Важным компонентом субъекта выступает индивид с его родовыми (общечеловеческими) свойствами, то есть в его не абстрактной всеобщности, но конкретной всеобщности. Такой индивид противостоит и массовизации, и индивидуализации, связанным соответственно с «началами» универсализации и партикуляризации в их различных вариантах. Признание индивида в его конкретной всеобщности в качестве компонента субъекта означает, что таковой становится беспредельным или безмерным в своемсоставе.

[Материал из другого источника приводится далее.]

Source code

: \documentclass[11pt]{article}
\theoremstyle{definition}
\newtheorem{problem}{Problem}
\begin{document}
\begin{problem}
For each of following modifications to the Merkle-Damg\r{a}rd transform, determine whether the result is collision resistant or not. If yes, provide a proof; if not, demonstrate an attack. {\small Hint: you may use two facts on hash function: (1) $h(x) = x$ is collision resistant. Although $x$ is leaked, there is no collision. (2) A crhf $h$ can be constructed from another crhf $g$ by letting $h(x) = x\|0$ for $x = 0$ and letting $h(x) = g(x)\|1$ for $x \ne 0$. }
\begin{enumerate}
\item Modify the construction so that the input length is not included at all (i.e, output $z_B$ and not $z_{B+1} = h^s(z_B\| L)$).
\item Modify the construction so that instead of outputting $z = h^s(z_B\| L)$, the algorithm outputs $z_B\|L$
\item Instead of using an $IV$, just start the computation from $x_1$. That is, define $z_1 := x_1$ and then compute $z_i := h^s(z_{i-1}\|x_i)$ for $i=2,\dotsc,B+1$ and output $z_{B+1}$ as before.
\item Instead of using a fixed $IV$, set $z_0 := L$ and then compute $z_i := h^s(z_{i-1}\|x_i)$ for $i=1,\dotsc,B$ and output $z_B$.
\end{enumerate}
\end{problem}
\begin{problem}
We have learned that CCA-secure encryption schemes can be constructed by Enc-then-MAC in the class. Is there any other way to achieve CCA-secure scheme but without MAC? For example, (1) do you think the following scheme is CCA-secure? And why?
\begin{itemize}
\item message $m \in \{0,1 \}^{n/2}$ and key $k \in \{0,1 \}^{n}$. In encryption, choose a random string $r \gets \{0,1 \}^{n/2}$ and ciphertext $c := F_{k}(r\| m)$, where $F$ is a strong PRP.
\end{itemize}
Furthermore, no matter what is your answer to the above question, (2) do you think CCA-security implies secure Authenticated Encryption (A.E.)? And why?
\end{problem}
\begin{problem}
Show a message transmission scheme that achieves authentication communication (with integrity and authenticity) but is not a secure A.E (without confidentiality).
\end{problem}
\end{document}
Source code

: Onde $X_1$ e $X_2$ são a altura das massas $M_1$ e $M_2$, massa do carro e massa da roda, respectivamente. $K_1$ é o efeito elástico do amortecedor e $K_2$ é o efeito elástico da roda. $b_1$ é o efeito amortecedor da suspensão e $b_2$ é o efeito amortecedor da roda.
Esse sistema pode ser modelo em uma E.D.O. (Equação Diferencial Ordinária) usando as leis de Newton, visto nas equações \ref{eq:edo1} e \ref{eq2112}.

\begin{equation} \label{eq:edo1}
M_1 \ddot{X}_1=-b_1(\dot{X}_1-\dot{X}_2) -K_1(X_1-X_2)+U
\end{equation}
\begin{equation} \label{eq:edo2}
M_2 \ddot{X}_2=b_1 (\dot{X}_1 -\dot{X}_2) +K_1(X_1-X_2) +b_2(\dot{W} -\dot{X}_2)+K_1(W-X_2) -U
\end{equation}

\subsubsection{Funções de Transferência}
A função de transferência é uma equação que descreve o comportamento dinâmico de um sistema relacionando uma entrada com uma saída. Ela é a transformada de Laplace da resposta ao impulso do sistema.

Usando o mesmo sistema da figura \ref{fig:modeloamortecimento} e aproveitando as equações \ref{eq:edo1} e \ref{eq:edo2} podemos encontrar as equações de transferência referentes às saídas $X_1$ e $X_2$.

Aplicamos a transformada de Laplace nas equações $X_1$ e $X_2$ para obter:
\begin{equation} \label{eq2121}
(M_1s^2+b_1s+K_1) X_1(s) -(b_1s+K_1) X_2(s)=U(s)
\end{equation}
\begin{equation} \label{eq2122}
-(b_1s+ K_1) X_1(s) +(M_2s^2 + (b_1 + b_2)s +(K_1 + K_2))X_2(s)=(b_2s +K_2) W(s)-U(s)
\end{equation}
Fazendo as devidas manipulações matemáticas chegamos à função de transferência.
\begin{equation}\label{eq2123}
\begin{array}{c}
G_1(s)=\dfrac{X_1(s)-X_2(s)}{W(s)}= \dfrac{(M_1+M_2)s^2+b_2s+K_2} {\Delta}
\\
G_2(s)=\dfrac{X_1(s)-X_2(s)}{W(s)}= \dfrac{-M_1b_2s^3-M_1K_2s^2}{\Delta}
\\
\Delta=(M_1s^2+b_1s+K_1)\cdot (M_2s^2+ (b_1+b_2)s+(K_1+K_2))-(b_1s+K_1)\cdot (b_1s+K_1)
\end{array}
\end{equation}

В итоге глобализация через своего субъекта, с одной стороны, делает каждого индивида ответственным за работу данного механизма, а с другой – через нивелирующую универсализацию и партикуляризацию лишает индивида такой ответственности. Индивид оказывается в ситуации фундаментальной бифуркации, где открыты пути к его очеловечиванию и расчеловечиванию. Таким образом, глобальность несет в себе, а глобализация реализует ситуацию предельного выбора, стоящего перед человеком и человеческим универсумом. Глобализация тем самым ставит пределы сама себе, давая шанс на преодоление этой предельности, шанс, однако, сопряженный с очень высокими рисками.
Активная (более того – творящая) роль субъекта выражается в его способности формировать так называемые эмерджентные виды глобализации, то есть виды, не подготовленные предшествующим историческим опытом. Примеры таких видов глобализации можно видеть в Китае после культурной революции, Сингапуре последних десятилетий XX в., ОАЭ рубежа XX–XXI вв. Активность субъекта проявляется и в его способности осуществлять отбор и выбор различных альтернатив и вариантов различных альтернатив[6]. Альтернативность глобализации не сводится к выбору социально или культурно взаимоисключающих вариантов. По большому счету, альтернативность заключается в способности субъекта «работать» на очеловечивание или расчеловечивание индивида в его родовой (общечеловеческой) всеобщности («интегральности»). Вариантность видится в сознании и деятельности субъекта по реализации интересов и идентичности разных порядков – то ли универсальных, то ли партикуляристских, способностей осознать опасность ложных вариантов глобализации, «переводить» тупиковые варианты в продуктивные (опыт Китая), что, кстати, предполагает усвоение субъектом научного знания о глобализации.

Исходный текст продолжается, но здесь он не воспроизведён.